[What to produce]
Copy exactly, please, the lines of the data from its start through the line containing "encontrar e encaminhar".

[Extracted material]
========================================

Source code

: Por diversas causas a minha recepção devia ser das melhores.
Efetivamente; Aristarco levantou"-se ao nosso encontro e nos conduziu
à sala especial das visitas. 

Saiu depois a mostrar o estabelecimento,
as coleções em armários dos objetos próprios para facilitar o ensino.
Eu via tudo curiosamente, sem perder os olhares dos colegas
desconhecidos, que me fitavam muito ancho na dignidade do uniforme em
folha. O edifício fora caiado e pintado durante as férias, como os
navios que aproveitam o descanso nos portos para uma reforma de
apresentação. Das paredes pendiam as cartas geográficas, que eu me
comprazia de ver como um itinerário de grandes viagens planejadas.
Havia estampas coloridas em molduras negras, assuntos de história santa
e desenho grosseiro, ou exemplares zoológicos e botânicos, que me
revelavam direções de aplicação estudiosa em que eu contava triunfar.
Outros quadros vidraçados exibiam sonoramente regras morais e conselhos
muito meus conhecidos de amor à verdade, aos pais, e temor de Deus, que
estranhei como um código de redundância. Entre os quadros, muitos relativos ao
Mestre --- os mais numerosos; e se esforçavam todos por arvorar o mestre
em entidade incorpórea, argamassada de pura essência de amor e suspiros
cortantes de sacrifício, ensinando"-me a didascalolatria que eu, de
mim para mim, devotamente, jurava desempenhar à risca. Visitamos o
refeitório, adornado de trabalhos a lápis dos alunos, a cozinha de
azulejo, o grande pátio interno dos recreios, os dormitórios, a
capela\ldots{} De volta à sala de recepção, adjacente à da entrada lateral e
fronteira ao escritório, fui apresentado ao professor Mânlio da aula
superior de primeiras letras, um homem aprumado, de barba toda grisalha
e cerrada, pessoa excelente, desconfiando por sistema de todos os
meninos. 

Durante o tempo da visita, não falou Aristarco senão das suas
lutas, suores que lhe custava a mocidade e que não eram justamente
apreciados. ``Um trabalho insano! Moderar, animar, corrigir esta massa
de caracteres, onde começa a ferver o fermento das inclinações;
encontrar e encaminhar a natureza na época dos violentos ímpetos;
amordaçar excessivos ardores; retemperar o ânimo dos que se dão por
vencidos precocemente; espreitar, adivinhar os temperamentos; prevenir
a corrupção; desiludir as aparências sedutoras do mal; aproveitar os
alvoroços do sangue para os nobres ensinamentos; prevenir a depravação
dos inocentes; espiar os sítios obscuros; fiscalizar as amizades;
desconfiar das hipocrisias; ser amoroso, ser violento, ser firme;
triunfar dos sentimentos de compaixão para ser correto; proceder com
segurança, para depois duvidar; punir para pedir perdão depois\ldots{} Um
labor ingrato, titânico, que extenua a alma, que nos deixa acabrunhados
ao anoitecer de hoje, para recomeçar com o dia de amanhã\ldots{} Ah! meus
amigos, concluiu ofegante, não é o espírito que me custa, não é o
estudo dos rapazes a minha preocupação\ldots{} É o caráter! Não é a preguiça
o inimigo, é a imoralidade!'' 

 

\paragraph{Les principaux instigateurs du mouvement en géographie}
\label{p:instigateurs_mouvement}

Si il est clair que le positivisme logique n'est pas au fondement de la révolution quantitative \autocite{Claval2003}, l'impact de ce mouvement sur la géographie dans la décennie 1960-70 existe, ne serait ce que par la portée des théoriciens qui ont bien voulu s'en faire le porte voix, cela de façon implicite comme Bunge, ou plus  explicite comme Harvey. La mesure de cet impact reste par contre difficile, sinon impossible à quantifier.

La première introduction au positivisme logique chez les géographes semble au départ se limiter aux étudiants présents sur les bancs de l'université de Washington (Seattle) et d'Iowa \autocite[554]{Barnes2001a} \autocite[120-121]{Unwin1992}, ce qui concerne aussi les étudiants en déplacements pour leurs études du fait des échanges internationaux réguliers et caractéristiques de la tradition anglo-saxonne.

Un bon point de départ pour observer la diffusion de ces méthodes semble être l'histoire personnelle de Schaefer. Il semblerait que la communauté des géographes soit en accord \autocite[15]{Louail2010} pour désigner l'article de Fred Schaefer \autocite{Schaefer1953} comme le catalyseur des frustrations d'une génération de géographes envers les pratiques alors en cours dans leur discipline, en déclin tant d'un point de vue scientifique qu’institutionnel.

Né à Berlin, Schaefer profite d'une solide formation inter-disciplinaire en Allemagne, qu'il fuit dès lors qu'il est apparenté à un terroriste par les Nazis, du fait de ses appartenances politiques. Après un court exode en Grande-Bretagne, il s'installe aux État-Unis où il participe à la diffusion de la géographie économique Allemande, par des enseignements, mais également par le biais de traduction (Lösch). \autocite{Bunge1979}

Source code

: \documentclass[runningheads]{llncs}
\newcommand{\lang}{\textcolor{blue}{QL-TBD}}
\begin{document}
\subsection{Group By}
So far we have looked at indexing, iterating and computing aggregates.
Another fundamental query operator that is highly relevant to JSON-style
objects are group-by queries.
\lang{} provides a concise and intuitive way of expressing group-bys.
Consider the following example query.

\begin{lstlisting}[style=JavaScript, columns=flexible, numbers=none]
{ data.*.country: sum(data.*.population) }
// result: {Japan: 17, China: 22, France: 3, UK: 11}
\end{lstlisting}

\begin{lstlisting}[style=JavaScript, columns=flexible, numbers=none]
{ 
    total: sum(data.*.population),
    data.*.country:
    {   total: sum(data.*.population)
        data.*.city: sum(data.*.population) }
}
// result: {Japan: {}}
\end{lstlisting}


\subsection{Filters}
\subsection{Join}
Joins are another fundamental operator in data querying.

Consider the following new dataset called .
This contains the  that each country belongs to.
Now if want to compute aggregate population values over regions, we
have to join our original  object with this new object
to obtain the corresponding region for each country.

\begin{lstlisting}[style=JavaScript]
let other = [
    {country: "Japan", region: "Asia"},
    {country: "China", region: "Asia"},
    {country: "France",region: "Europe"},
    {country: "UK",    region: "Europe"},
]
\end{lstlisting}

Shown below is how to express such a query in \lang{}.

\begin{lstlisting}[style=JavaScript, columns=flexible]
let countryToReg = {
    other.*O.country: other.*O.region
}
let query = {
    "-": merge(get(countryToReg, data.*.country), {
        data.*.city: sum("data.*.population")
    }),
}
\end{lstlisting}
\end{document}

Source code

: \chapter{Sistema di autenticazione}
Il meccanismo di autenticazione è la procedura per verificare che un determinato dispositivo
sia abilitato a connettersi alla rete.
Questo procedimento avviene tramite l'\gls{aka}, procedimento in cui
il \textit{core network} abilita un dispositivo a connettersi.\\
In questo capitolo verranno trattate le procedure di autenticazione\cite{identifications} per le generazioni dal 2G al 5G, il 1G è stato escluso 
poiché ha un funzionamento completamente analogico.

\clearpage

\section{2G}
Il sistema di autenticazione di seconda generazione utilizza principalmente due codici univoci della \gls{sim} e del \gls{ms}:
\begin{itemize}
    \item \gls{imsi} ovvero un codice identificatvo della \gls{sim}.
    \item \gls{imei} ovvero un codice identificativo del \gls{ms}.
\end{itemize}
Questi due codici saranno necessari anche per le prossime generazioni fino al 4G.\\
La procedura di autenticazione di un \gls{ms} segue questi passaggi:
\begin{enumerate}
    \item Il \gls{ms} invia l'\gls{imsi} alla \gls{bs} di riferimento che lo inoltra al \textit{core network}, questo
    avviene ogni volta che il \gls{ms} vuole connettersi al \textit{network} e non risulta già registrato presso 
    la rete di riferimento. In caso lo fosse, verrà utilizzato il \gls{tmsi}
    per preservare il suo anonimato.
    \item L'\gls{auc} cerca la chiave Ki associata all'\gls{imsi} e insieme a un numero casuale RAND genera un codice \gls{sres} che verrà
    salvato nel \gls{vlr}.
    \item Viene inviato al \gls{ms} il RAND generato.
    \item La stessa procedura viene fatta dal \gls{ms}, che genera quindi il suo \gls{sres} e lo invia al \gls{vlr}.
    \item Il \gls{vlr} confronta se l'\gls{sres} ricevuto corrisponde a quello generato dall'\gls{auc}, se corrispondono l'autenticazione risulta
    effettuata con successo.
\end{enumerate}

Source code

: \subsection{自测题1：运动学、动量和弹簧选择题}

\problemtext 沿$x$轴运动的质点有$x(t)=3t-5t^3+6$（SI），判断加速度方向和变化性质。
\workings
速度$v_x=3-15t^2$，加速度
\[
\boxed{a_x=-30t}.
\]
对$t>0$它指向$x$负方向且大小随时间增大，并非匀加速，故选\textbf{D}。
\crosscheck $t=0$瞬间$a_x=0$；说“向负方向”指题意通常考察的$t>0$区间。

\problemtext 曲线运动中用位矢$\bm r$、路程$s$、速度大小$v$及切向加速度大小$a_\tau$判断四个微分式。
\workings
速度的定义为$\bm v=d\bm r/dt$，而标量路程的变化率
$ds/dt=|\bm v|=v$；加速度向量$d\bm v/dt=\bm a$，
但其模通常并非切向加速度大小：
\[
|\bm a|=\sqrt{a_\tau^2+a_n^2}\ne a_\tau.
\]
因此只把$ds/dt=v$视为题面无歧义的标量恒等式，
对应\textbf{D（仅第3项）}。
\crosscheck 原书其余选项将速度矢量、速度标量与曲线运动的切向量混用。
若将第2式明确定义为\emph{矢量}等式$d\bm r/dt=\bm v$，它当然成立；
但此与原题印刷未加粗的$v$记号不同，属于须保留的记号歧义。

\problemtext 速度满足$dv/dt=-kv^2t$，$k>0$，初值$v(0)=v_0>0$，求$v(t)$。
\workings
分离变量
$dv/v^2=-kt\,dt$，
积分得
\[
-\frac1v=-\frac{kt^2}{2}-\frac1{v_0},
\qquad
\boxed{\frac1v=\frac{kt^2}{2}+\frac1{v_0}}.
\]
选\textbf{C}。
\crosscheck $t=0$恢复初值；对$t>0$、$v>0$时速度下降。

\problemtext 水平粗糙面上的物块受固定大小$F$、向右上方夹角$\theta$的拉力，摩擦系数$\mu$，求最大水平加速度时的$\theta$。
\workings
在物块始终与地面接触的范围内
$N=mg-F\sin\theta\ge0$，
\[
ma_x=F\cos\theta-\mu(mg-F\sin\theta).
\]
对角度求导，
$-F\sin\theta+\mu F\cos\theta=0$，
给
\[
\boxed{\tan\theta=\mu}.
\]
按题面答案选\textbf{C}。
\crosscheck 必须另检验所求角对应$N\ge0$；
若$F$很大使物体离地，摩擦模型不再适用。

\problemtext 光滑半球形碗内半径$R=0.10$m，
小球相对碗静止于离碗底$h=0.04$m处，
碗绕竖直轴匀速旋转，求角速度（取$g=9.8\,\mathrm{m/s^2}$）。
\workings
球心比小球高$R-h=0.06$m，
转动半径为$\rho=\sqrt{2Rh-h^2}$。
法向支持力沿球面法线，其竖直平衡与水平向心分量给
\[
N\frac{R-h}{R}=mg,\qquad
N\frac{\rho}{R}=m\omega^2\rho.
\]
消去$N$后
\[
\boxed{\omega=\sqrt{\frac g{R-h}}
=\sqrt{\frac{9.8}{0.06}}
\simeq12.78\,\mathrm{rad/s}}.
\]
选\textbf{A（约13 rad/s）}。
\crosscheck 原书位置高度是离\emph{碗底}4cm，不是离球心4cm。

========================================

[Output of the exercise]
Source code

: Por diversas causas a minha recepção devia ser das melhores.
Efetivamente; Aristarco levantou"-se ao nosso encontro e nos conduziu
à sala especial das visitas. 

Saiu depois a mostrar o estabelecimento,
as coleções em armários dos objetos próprios para facilitar o ensino.
Eu via tudo curiosamente, sem perder os olhares dos colegas
desconhecidos, que me fitavam muito ancho na dignidade do uniforme em
folha. O edifício fora caiado e pintado durante as férias, como os
navios que aproveitam o descanso nos portos para uma reforma de
apresentação. Das paredes pendiam as cartas geográficas, que eu me
comprazia de ver como um itinerário de grandes viagens planejadas.
Havia estampas coloridas em molduras negras, assuntos de história santa
e desenho grosseiro, ou exemplares zoológicos e botânicos, que me
revelavam direções de aplicação estudiosa em que eu contava triunfar.
Outros quadros vidraçados exibiam sonoramente regras morais e conselhos
muito meus conhecidos de amor à verdade, aos pais, e temor de Deus, que
estranhei como um código de redundância. Entre os quadros, muitos relativos ao
Mestre --- os mais numerosos; e se esforçavam todos por arvorar o mestre
em entidade incorpórea, argamassada de pura essência de amor e suspiros
cortantes de sacrifício, ensinando"-me a didascalolatria que eu, de
mim para mim, devotamente, jurava desempenhar à risca. Visitamos o
refeitório, adornado de trabalhos a lápis dos alunos, a cozinha de
azulejo, o grande pátio interno dos recreios, os dormitórios, a
capela\ldots{} De volta à sala de recepção, adjacente à da entrada lateral e
fronteira ao escritório, fui apresentado ao professor Mânlio da aula
superior de primeiras letras, um homem aprumado, de barba toda grisalha
e cerrada, pessoa excelente, desconfiando por sistema de todos os
meninos. 

Durante o tempo da visita, não falou Aristarco senão das suas
lutas, suores que lhe custava a mocidade e que não eram justamente
apreciados. ``Um trabalho insano! Moderar, animar, corrigir esta massa
de caracteres, onde começa a ferver o fermento das inclinações;
encontrar e encaminhar a natureza na época dos violentos ímpetos;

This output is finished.